Falar sobre os “espelhos” não nos parece muito simples, quando
se tem um Umberto Eco seguido de um Machado de Assis. Mesmo assim, vou me aventurar
em relatar o que vi numa tarde de outono. Inicio este escrito questionando o
desafio da física e da geometria, ao ver parte de um bairro com praças e
prédios refletida no espelho; ou seria a
perplexidade do meu olhar diante daquelas imagens especulares? A sala, meio
inibida, é o palco desse cenário de tamanha grandeza para o espetáculo. A
janela de vidro fechada, nada fez para impedir tal invasão, onde as figuras
multiplicadas com seus mosaicos de ilusões vestem-se de ambíguas imagens que se
recriam de tons multifacetados. Meu inerte olhar apenas observa. E é o
que tento aqui compor: fazê-los ver com palavras
pensando que aquilo que vi atrela-se ao invisível nas palavras de M. Merleau-Ponty A visão
é o encontro, como numa encruzilhada, de todos os aspectos do Ser.
E o espelho? Há um
espectador atento que a tudo assiste como num filme com início, meio e fim: a lâmina luminosa vai rolando a cena
construída de inúmeras faces. Os objetos são imagens distorcidas que foram
deslocadas de suas fronteiras entre o real e o imaginário, gerando esse fenômeno
de percepção, aliado à especulação das imagens
que dançam refletidas no espelho. Não se trata de fotografia, não há
delírio que dê conta desse imaginário de transposição do real. O prédio, a
praça, a janela e o espelho são elementos que formam a ilusão desse instante; a
contemplação do espaço e o surgimento de um conceito de vazio, vazio de significado,
ganha uma nova dimensão diante do contexto de uma visão ilusória.

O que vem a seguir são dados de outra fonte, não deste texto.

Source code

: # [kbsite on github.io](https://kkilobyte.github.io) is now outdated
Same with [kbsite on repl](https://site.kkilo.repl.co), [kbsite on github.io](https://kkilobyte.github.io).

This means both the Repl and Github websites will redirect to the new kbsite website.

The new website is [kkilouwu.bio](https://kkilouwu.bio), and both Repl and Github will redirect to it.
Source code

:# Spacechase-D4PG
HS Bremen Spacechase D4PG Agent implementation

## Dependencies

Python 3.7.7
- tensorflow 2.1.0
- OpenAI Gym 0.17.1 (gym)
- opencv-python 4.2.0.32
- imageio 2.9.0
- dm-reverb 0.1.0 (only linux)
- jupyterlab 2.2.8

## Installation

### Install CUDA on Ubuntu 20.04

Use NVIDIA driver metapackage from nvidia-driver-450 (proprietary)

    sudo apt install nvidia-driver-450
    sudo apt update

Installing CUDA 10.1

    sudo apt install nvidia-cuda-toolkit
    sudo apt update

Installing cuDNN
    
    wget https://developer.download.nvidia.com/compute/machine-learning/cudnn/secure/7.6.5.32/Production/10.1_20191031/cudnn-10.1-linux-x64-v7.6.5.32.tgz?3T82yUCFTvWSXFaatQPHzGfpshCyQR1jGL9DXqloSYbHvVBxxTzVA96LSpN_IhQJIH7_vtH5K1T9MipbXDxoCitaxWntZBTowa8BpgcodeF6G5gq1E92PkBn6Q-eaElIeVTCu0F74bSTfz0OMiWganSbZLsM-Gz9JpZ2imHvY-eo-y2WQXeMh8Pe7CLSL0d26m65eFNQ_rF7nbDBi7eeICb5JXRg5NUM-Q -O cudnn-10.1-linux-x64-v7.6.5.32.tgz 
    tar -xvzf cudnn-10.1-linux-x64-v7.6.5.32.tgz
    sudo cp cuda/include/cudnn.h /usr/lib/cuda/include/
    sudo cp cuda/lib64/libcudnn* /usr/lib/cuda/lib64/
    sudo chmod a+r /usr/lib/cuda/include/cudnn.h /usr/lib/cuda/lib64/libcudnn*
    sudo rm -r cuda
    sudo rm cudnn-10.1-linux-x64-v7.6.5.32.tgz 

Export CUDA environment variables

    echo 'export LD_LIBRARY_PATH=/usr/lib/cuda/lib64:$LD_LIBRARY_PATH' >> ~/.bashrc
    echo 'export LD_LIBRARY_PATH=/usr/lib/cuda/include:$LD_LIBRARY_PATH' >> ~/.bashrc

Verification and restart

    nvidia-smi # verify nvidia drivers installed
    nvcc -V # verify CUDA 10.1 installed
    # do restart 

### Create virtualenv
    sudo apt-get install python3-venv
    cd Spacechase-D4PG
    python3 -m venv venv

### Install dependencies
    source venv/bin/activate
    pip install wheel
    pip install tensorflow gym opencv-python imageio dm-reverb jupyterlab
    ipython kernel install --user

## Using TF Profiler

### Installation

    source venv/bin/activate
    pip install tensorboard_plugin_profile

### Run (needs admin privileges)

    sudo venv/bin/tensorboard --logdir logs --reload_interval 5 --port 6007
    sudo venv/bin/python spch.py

Ao tentar descrever o processo, não o processo do espelho, mas a
metáfora enganosa do real que aponta para uma imagem de realidade onde o
reflexo apenas distorce aquilo que está sendo refletido e desloca o objeto para
um outro lugar, gerando uma ilusão ou um paradoxo. Nada foge a especular
observação. A cena importada pelo espelho transita refletida pela dupla visão e
possui uma simetria semelhante ao objeto real.
Porém, aos poucos, esse objeto real vai sendo diluído pela luminosidade
do sol e, aos poucos, lentamente, as cores vão se apagando em suas modulações, mudando
o cenário das imagens pela radiação do sol.
Desse modo, cabe ao espectador refletir sobre aquilo que ele vê,
pois nem sempre o objeto visto obedece aos critérios de sua visão. Por outro
lado, a descrição de sua mente afirma ser legítima a realidade exposta daquele
cenário. As imagens, quer sejam reais
ou artísticas, são sempre possibilidades de uma construção, de uma
experiência vivida; ainda que, em suas
histórias, haja máscaras para romper e compor fronteiras entre o simbólico e o
imaginário.
E o espelho surge, assim, como objeto comum, representante não
muito fiel do Outro ou de um lugar. Mas
o espelho que estou descrevendo é realmente fantástico: ele ocupa o lugar da
ilusão na consciência humana, mostrando a incrível cena raptada de outros
lugares de imagens multifacetadas; refletindo fragmentos quase reais, que
ficaram entranhados no “olhar” que, tal
como o espelho, também repassa o que vê do objeto materializado na difusa
lâmina da retina. Esta é uma percepção diante do afastamento que há entre o
olhar no espelho e a forma que nele fora projetada.